Counterpoint: Intelligent Design

By Greg Ellis

“The radical novelty of modern science lies precisely in the rejection of the belief, which is at the heart of all popular religion, that the forces which move the stars and atoms are contingent upon the preferences of the human heart.”

– Richard Adams, English author, Watership Down

Like arguing over the fine print in a union contract, the foregone scientific conclusion on evolution, so far supported by mountains of evidence, had laid to rest the debate of evolution and creation. It was easy to assume the creationist’s lack of objection could be interpreted as concession or even deference, yet they only adopted silence as the plotted on a method to infiltrate the debate.

The idea of Intelligent design is elegant and innocuous. It is that gently placed compromise that tactful lawyers introduce to negotiations in the presence of acrimony, but why the scientific community is so unprepared for the second round of debate is because they did not know the talks were still going on. It came in a series of sweeping court decisions, and a school curriculum that had abandoned the need for myth and pretension and would present a case that had seen the light of day and the scientific method. Surely evolution was not perfect, but not much of science was, particularly by the scrutiny of the fanatics who saw evolution as part of Satan’s itinerary. Aldous Huxley said: “facts do not cease to exist because they are ignored”–or for that matter, because they endure attacks of intellectual abdication by lofty ideas without any scientific merit. Intelligent design is a way of keeping a debate that had died many years ago alive. It presents a dangerous compromise, a request made politely for the scientific community to allow all it stands for to be temporarily uprooted. It speaks to the sympathy of the defeated and attempts to reignite the fire of polemic by retracting its original position and providing a more palatable one.

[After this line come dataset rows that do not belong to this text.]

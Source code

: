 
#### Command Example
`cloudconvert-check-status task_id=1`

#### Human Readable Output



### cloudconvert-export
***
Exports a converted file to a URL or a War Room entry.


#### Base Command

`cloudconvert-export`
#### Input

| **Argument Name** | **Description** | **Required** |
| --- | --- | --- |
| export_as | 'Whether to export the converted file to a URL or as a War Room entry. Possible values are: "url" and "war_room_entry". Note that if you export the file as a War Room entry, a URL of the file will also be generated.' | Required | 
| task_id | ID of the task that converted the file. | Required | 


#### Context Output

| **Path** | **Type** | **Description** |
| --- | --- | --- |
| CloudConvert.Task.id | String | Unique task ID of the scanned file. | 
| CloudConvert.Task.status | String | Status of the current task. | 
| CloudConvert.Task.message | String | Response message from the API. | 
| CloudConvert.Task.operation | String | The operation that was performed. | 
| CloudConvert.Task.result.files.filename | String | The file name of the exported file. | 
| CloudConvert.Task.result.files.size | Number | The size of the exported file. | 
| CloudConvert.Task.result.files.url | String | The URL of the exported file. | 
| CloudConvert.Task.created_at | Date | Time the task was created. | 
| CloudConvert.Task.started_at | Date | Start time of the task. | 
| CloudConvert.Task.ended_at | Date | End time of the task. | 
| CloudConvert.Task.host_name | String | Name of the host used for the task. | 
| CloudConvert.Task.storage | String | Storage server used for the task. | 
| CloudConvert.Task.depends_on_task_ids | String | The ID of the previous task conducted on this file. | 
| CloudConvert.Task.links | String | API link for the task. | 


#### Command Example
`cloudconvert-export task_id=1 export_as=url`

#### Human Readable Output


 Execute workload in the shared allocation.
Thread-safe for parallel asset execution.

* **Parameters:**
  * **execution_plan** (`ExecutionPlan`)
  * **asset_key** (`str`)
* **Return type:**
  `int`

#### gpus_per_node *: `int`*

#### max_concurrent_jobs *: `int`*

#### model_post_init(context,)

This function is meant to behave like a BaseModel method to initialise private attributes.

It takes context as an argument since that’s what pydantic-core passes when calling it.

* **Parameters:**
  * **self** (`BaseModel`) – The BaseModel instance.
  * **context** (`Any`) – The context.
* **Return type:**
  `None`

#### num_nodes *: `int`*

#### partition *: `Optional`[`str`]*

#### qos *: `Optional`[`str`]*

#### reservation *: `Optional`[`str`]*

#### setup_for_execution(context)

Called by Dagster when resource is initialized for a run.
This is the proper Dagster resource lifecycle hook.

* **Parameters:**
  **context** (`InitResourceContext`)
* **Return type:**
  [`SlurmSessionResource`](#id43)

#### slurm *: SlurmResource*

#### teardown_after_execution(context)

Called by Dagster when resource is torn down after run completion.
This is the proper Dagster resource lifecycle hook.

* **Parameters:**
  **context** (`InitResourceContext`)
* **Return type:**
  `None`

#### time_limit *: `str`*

My biggest objection to the proposition of Intelligent design is that I don’t find it intelligent at all. The theory of evolution is indeed a theory but it is one that has endured the test of time and the fastidious eyes of scientific inquiry. Somehow the new introduction of intelligent design seems as inane as the accusation that Einstein’s Theory of Relativity was a Jewish conspiracy designed to corrupt Isaac Newton’s organic laws. It’s the sleight of hand of organized religion, and the masters of illusion are clever in their ways. Intelligent design speaks to the form of late night infomercial’s false advertising. Trying to resurrect a losing argument by altering its composition but not providing substantive new or refined reasoning is not so much arguing as it is deception.